REQUIRED WORK:
Images stay out; everything else in the records is to be set down exactly.

RECORDS PROVIDED:
★ ★ ★

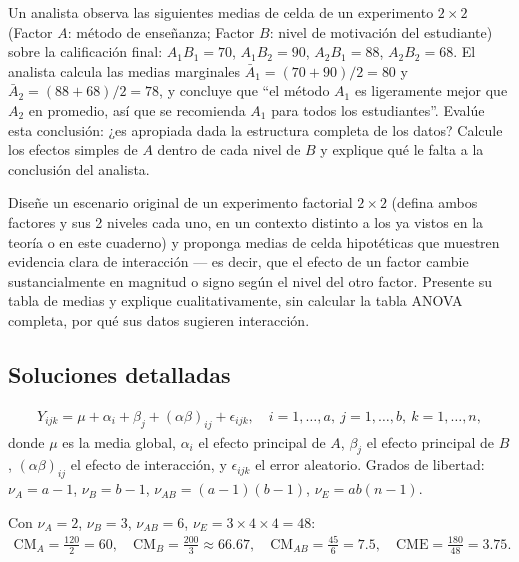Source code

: \begin{problema}
	\label{prob:5ffa1be}
	Un analista observa las siguientes medias de celda de un experimento $2 \times 2$ (Factor $A$: método de enseñanza; Factor $B$: nivel de motivación del estudiante) sobre la calificación final: $A_1B_1 = 70$, $A_1B_2 = 90$, $A_2B_1 = 88$, $A_2B_2 = 68$. El analista calcula las medias marginales $\bar{A}_1 = (70+90)/2 = 80$ y $\bar{A}_2 = (88+68)/2 = 78$, y concluye que ``el método $A_1$ es ligeramente mejor que $A_2$ en promedio, así que se recomienda $A_1$ para todos los estudiantes''. Evalúe esta conclusión: ¿es apropiada dada la estructura completa de los datos? Calcule los efectos simples de $A$ dentro de cada nivel de $B$ y explique qué le falta a la conclusión del analista.
\end{problema}

\begin{problema}
	\label{prob:fc779e7}
	Diseñe un escenario original de un experimento factorial $2 \times 2$ (defina ambos factores y sus 2 niveles cada uno, en un contexto distinto a los ya vistos en la teoría o en este cuaderno) y proponga medias de celda hipotéticas que muestren evidencia clara de interacción — es decir, que el efecto de un factor cambie sustancialmente en magnitud o signo según el nivel del otro factor. Presente su tabla de medias y explique cualitativamente, sin calcular la tabla ANOVA completa, por qué sus datos sugieren interacción.
\end{problema}

\subsection*{Soluciones detalladas}

\begin{solproblema}[prob:11b9df2]
	\begin{align}
		Y_{ijk} = \mu + \alpha_i + \beta_j + (\alpha\beta)_{ij} + \epsilon_{ijk}, \quad i=1,\ldots,a,\ j=1,\ldots,b,\ k=1,\ldots,n,
	\end{align}
	donde $\mu$ es la media global, $\alpha_i$ el efecto principal de $A$, $\beta_j$ el efecto principal de $B$, $(\alpha\beta)_{ij}$ el efecto de interacción, y $\epsilon_{ijk}$ el error aleatorio. Grados de libertad: $\nu_A = a-1$, $\nu_B = b-1$, $\nu_{AB} = (a-1)(b-1)$, $\nu_E = ab(n-1)$.
\end{solproblema}

\begin{solproblema}[prob:196fe5a]
	Con $\nu_A = 2$, $\nu_B = 3$, $\nu_{AB} = 6$, $\nu_E = 3 \times 4 \times 4 = 48$:
	\begin{align}
		\text{CM}_A = \frac{120}{2} = 60, \quad \text{CM}_B = \frac{200}{3} \approx 66.67, \quad \text{CM}_{AB} = \frac{45}{6} = 7.5, \quad \text{CME} = \frac{180}{48} = 3.75.
	\end{align}
\end{solproblema}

★ ★ ★

REPLY:
Source code

: \begin{problema}
	\label{prob:5ffa1be}
	Un analista observa las siguientes medias de celda de un experimento $2 \times 2$ (Factor $A$: método de enseñanza; Factor $B$: nivel de motivación del estudiante) sobre la calificación final: $A_1B_1 = 70$, $A_1B_2 = 90$, $A_2B_1 = 88$, $A_2B_2 = 68$. El analista calcula las medias marginales $\bar{A}_1 = (70+90)/2 = 80$ y $\bar{A}_2 = (88+68)/2 = 78$, y concluye que ``el método $A_1$ es ligeramente mejor que $A_2$ en promedio, así que se recomienda $A_1$ para todos los estudiantes''. Evalúe esta conclusión: ¿es apropiada dada la estructura completa de los datos? Calcule los efectos simples de $A$ dentro de cada nivel de $B$ y explique qué le falta a la conclusión del analista.
\end{problema}

\begin{problema}
	\label{prob:fc779e7}
	Diseñe un escenario original de un experimento factorial $2 \times 2$ (defina ambos factores y sus 2 niveles cada uno, en un contexto distinto a los ya vistos en la teoría o en este cuaderno) y proponga medias de celda hipotéticas que muestren evidencia clara de interacción — es decir, que el efecto de un factor cambie sustancialmente en magnitud o signo según el nivel del otro factor. Presente su tabla de medias y explique cualitativamente, sin calcular la tabla ANOVA completa, por qué sus datos sugieren interacción.
\end{problema}

\subsection*{Soluciones detalladas}

\begin{solproblema}[prob:11b9df2]
	\begin{align}
		Y_{ijk} = \mu + \alpha_i + \beta_j + (\alpha\beta)_{ij} + \epsilon_{ijk}, \quad i=1,\ldots,a,\ j=1,\ldots,b,\ k=1,\ldots,n,
	\end{align}
	donde $\mu$ es la media global, $\alpha_i$ el efecto principal de $A$, $\beta_j$ el efecto principal de $B$, $(\alpha\beta)_{ij}$ el efecto de interacción, y $\epsilon_{ijk}$ el error aleatorio. Grados de libertad: $\nu_A = a-1$, $\nu_B = b-1$, $\nu_{AB} = (a-1)(b-1)$, $\nu_E = ab(n-1)$.
\end{solproblema}

\begin{solproblema}[prob:196fe5a]
	Con $\nu_A = 2$, $\nu_B = 3$, $\nu_{AB} = 6$, $\nu_E = 3 \times 4 \times 4 = 48$:
	\begin{align}
		\text{CM}_A = \frac{120}{2} = 60, \quad \text{CM}_B = \frac{200}{3} \approx 66.67, \quad \text{CM}_{AB} = \frac{45}{6} = 7.5, \quad \text{CME} = \frac{180}{48} = 3.75.
	\end{align}
\end{solproblema}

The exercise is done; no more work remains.